TamTam roundup.
Hal Murray
hmurray at megapathdsl.net
Fri May 18 22:14:30 EDT 2007
> Could we use ntp on each system to keep the whole mesh in sync time
> wise, and just pass time stamps?
How closely do you need the times to track?
Can you easily patch the current software to add a deliberate offset and see
how it sounds? Try things like: 10 ms, 30ms, 100 ms
The speed of sound in air is 1 ft per ms so a 10 ms offset will be the same
as moving the laptop 10 feet (3 meters) closer or farther away from the
listener.
> Assuming that things are synced closedly enough, that should make it
> work even with enough load on the network to up the latency.
I've been assuming that the school server would be a NTP server and that the
XOs would sync to it. Unless the network is loaded or flakier than I expect,
the XOs should all track the school server "pretty well".
I think we'll have to do some experiments to find out if it's good enough.

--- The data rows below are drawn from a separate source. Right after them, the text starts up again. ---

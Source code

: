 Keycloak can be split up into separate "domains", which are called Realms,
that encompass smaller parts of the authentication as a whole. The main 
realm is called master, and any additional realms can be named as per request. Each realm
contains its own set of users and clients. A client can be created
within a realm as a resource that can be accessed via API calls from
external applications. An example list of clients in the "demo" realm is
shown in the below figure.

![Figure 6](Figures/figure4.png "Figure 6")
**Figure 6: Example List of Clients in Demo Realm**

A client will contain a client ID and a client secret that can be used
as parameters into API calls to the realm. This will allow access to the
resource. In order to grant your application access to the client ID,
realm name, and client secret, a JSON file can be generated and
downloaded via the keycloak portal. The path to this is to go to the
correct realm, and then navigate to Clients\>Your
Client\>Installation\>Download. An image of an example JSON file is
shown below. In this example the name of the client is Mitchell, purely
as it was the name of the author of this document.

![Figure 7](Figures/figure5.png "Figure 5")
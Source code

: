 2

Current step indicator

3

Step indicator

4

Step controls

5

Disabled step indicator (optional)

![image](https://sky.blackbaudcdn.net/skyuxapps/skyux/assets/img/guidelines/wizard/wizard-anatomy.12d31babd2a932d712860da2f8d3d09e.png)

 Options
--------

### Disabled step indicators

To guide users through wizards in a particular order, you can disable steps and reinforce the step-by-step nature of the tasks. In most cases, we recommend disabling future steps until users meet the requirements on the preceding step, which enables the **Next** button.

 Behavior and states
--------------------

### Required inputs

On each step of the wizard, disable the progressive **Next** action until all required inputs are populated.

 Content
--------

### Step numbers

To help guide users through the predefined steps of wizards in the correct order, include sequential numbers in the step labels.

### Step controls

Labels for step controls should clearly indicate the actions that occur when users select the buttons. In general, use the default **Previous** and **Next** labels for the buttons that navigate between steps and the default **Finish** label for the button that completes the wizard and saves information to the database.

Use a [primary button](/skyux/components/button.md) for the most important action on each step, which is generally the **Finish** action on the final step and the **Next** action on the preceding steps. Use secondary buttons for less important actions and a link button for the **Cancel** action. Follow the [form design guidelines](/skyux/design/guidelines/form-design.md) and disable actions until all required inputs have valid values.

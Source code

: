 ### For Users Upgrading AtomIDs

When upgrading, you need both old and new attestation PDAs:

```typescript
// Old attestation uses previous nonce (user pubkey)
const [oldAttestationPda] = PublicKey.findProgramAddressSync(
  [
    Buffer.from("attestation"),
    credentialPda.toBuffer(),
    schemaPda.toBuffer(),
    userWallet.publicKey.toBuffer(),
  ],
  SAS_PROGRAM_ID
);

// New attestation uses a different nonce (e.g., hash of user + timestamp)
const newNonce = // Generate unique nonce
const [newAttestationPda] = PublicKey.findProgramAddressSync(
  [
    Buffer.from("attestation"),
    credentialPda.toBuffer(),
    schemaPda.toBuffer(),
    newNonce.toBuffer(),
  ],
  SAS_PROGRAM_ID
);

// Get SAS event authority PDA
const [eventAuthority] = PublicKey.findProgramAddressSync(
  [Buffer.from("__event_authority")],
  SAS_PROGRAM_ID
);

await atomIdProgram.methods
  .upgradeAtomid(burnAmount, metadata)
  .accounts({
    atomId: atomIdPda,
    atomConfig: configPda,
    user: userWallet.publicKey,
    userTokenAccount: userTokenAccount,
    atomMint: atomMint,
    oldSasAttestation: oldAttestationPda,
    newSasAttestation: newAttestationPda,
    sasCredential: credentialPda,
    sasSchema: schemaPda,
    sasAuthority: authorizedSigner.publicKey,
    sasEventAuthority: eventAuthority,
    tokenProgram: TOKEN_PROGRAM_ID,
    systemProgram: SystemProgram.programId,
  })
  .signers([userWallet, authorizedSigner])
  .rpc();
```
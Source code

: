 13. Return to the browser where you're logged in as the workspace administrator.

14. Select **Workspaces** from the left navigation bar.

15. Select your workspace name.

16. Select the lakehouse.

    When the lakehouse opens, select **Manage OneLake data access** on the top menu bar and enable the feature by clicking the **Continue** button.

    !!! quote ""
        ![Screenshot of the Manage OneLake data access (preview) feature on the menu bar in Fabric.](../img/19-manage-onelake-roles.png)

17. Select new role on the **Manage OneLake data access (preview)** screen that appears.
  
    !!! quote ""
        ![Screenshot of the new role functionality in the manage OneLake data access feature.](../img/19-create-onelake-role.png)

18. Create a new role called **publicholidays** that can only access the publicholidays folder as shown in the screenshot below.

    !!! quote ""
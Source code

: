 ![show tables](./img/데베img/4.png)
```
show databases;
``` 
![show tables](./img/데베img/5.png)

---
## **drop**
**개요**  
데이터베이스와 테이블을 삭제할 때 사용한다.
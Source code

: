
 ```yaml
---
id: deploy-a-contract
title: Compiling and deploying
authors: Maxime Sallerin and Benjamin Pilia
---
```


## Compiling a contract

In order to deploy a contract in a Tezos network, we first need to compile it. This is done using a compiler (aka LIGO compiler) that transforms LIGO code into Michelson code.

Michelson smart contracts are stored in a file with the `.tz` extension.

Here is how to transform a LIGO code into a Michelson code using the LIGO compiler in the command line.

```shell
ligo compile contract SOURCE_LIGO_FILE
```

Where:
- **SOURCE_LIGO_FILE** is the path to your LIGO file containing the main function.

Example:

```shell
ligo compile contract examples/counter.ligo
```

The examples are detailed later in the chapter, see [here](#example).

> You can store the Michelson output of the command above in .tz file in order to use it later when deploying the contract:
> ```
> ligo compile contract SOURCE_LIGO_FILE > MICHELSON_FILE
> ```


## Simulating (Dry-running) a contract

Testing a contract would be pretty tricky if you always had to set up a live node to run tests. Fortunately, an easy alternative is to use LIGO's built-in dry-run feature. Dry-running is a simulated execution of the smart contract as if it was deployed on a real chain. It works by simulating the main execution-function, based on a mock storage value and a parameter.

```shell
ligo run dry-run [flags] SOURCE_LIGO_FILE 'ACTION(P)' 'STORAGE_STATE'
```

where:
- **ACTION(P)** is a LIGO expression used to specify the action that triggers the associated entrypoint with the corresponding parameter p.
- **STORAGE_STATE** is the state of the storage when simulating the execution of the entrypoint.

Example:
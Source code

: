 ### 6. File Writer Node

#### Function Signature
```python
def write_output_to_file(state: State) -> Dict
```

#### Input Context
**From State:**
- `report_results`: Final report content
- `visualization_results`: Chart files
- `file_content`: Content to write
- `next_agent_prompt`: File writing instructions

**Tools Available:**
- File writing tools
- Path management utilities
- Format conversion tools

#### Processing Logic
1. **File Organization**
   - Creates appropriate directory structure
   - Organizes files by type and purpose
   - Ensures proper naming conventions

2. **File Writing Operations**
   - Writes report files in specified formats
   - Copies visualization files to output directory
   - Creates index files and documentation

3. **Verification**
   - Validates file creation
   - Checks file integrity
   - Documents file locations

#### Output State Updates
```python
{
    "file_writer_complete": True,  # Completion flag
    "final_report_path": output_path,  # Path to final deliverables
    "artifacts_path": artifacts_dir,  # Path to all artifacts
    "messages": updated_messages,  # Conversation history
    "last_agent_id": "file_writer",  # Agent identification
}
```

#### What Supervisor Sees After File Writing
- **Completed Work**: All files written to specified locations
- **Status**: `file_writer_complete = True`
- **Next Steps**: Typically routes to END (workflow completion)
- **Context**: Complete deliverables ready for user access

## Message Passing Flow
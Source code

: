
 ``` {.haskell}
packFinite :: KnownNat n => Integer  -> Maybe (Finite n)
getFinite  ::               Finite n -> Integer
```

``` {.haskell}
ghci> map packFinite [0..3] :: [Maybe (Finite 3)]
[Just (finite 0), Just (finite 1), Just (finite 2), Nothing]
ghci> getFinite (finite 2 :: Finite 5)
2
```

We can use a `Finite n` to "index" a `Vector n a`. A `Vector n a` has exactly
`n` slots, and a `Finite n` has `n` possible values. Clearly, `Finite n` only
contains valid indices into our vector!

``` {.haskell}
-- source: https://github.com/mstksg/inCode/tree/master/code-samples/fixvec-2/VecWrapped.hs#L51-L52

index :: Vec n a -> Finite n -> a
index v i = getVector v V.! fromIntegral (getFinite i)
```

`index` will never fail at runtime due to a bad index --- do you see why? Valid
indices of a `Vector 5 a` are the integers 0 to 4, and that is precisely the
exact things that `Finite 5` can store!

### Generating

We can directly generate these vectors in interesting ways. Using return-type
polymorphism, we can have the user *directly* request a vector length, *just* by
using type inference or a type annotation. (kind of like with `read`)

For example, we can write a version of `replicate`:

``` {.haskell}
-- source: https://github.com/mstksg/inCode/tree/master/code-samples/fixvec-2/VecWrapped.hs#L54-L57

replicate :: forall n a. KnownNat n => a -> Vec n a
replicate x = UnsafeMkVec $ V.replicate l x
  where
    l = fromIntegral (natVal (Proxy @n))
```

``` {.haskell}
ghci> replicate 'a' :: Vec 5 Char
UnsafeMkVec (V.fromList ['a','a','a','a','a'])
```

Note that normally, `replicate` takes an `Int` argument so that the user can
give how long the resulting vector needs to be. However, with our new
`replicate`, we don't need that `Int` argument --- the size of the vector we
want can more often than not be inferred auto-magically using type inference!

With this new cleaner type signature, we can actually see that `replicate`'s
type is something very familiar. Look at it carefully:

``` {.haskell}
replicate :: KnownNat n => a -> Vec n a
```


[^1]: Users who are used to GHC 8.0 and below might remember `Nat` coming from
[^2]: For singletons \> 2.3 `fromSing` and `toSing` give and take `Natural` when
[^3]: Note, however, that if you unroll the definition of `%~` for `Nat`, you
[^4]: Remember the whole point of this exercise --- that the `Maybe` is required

Ping data would be a good start. Can you get some on a typical (ha) network,
both when idle and when running TamTam and some other network intensive
programs? I'd expect it to work if ping times are usually under 20 ms.
NTP assumes that the network delays from client to server and back are
symmetric. It gets confused if that's not true, but that won't bother TamTam
as long as all the XOs see the same asymmetry. I'd expect troubles if the
network delays vary a lot, say from 10 ms to 100 ms depending on the load.
If that only happens occasionally, we can probably configure ntpd to filter
it out.
--
These are my opinions, not necessarily my employer's. I hate spam.